Our callback implementation can't handle multiple concurrent traces.
- To do this we need to rely on trace_map to differentiate concurrent spans from separate traces.
The trace_map from llama-index can't handle multiple concurrent traces.
- It seems to be able to retain only one of traces when there are supposed to be multiple.
The trace_map from llama-index is sometimes empty when end_trace is called.
- This is a problem because we need to rely on trace_map to evict spans by the traces they belong to.

No. 2 can be shown by llama-index's debug handler:

llama_index.core.global_handler = LlamaDebugHandler(print_trace_on_end=True)

The output from the debug handler shows that all concurrent traces have identical timing. This is due to the fact that the trace_map variable in llama-index can only retain a single set of traces. This is a problem for us regarding issue No. 1 above because we have no way to differentiate concurrent spans other than relying on llama-index's trace_map input.

Below is code for testing async concurrent tracing.

import asyncio

import chromadb
from llama_index.core import SimpleDirectoryReader, StorageContext, VectorStoreIndex
from llama_index.vector_stores.chroma import ChromaVectorStore
from openinference.instrumentation.llama_index import LlamaIndexInstrumentor
from opentelemetry import trace as trace_api
from opentelemetry.exporter.otlp.proto.http.trace_exporter import OTLPSpanExporter
from opentelemetry.sdk import trace as trace_sdk
from opentelemetry.sdk.trace.export import SimpleSpanProcessor

endpoint = "http://127.0.0.1:6006/v1/traces"
tracer_provider = trace_sdk.TracerProvider()
trace_api.set_tracer_provider(tracer_provider)
tracer_provider.add_span_processor(SimpleSpanProcessor(OTLPSpanExporter(endpoint)))

LlamaIndexInstrumentor().instrument()
# llama_index.core.global_handler = LlamaDebugHandler(print_trace_on_end=True)

chroma_client = chromadb.EphemeralClient()
chroma_collection = chroma_client.create_collection("essays")
documents = SimpleDirectoryReader("./data/paul_graham/").load_data()
vector_store = ChromaVectorStore(chroma_collection)
storage_context = StorageContext.from_defaults(vector_store=vector_store)
index = VectorStoreIndex.from_documents(documents, storage_context=storage_context)

async def main():
    tasks = [
        query_engine.aquery("What did the author do growing up?"),
        query_engine.aquery("Who is the author?"),
        query_engine.aquery("Where did the author go to college?"),
        query_engine.aquery("Where is the author's hometown?"),
    ]
    return await asyncio.gather(*tasks)

if __name__ == "__main__":
    query_engine = index.as_query_engine()
    asyncio.run(main())

Based on the information you've provided, it seems like the issue lies in the inability of the trace_map and the llama-index callback to handle multiple concurrent traces. This is causing all concurrent traces to have identical timing, which is problematic for differentiating between concurrent spans.

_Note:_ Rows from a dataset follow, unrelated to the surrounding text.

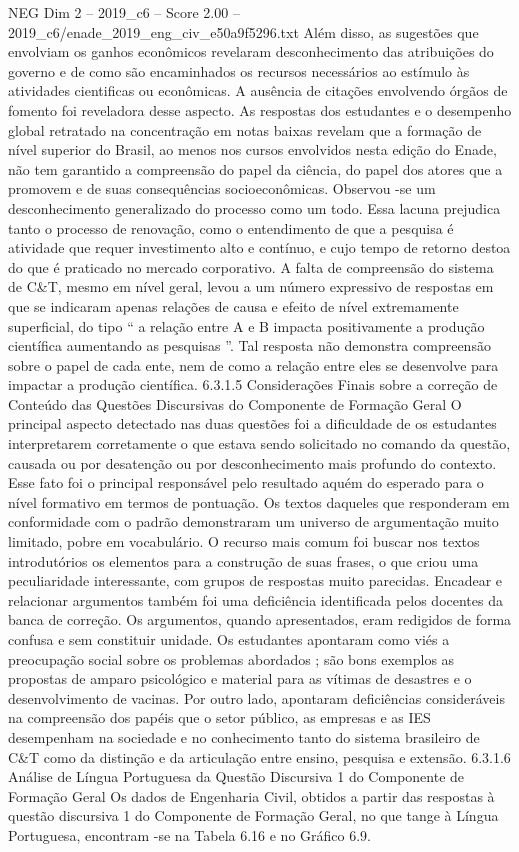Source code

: \begin{textsample}{NEG Dim 2 – 2019\_c6 – Score 2.00 – 2019\_c6/enade\_2019\_eng\_civ\_e50a9f5296.txt}
Além disso, as sugestões que envolviam os ganhos econômicos revelaram desconhecimento das atribuições do governo e de como são encaminhados os recursos necessários ao estímulo às atividades cientificas ou econômicas.
A ausência de citações envolvendo órgãos de fomento foi reveladora desse aspecto.
As respostas dos estudantes e o desempenho global retratado na concentração em notas baixas revelam que a formação de nível superior do Brasil, ao menos nos cursos envolvidos nesta edição do Enade, não tem garantido a compreensão do papel da ciência, do papel dos atores que a promovem e de suas consequências socioeconômicas.
Observou -se um desconhecimento generalizado do processo como um todo.
Essa lacuna prejudica tanto o processo de renovação, como o entendimento de que a pesquisa é atividade que requer investimento alto e contínuo, e cujo tempo de retorno destoa do que é praticado no mercado corporativo.
A falta de compreensão do sistema de C\&T, mesmo em nível geral, levou a um número expressivo de respostas em que se indicaram apenas relações de causa e efeito de nível extremamente superficial, do tipo “ a relação entre A e B impacta positivamente a produção científica aumentando as pesquisas ”.
Tal resposta não demonstra compreensão sobre o papel de cada ente, nem de como a relação entre eles se desenvolve para impactar a produção científica. 6.3.1.5 Considerações Finais sobre a correção de Conteúdo das Questões Discursivas do Componente de Formação Geral O principal aspecto detectado nas duas questões foi a dificuldade de os estudantes interpretarem corretamente o que estava sendo solicitado no comando da questão, causada ou por desatenção ou por desconhecimento mais profundo do contexto.
Esse fato foi o principal responsável pelo resultado aquém do esperado para o nível formativo em termos de pontuação.
Os textos daqueles que responderam em conformidade com o padrão demonstraram um universo de argumentação muito limitado, pobre em vocabulário.
O recurso mais comum foi buscar nos textos introdutórios os elementos para a construção de suas frases, o que criou uma peculiaridade interessante, com grupos de respostas muito parecidas.
Encadear e relacionar argumentos também foi uma deficiência identificada pelos docentes da banca de correção.
Os argumentos, quando apresentados, eram redigidos de forma confusa e sem constituir unidade.
Os estudantes apontaram como viés a preocupação social sobre os problemas abordados ; são bons exemplos as propostas de amparo psicológico e material para as vítimas de desastres e o desenvolvimento de vacinas.
Por outro lado, apontaram deficiências consideráveis na compreensão dos papéis que o setor público, as empresas e as IES desempenham na sociedade e no conhecimento tanto do sistema brasileiro de C\&T como da distinção e da articulação entre ensino, pesquisa e extensão. 6.3.1.6 Análise de Língua Portuguesa da Questão Discursiva 1 do Componente de Formação Geral Os dados de Engenharia Civil, obtidos a partir das respostas à questão discursiva 1 do Componente de Formação Geral, no que tange à Língua Portuguesa, encontram -se na Tabela 6.16 e no Gráfico 6.9.

\end{textsample}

To address this, you could modify the llama-index callback and the trace_map to handle multiple concurrent traces. Here's a general approach:

Ensure Unique Trace Identifiers: Each trace should have a unique identifier (trace_id) that distinguishes it from other concurrent traces. This can be achieved by generating a unique ID at the start of each trace or by leveraging any inherent unique attributes of the trace (e.g., a combination of event_id and start_time).
Accurate Timing: Modify the _EventData class to capture the precise start time for each event. This seems to be already in place with start_time and end_time, but ensure that these times are captured as close to the event's actual start and end as possible to avoid timing inaccuracies.
Concurrent Trace Management: Use a data structure (e.g., a dictionary) keyed by trace_id to manage concurrent traces. This structure should store information about each trace, including its events, start times, end times, and any other relevant data. This approach allows for efficient retrieval and update of trace information based on the unique trace_id.
Trace Completion: Modify the _finish_tracing function to correctly handle the conclusion of each trace based on its unique identifier. Ensure that when a trace is concluded, its end time is accurately captured and associated with the correct trace in the management structure.
Update Callback Logic: In the callback logic where traces are processed (e.g., in the processing of payloads and setting of attributes), ensure that the correct trace is identified and updated based on its unique trace_id. This may involve passing the trace_id as an additional parameter to functions that need to access or modify trace information.

Here's a conceptual code snippet to illustrate handling multiple concurrent traces with unique identifiers and accurate timing:

from collections import defaultdict
import time

# Assuming _EventData is already defined as per the provided context

# A dictionary to manage concurrent traces, keyed by a unique trace identifier
concurrent_traces = defaultdict(lambda: {"events": [], "start_time": None, "end_time": None})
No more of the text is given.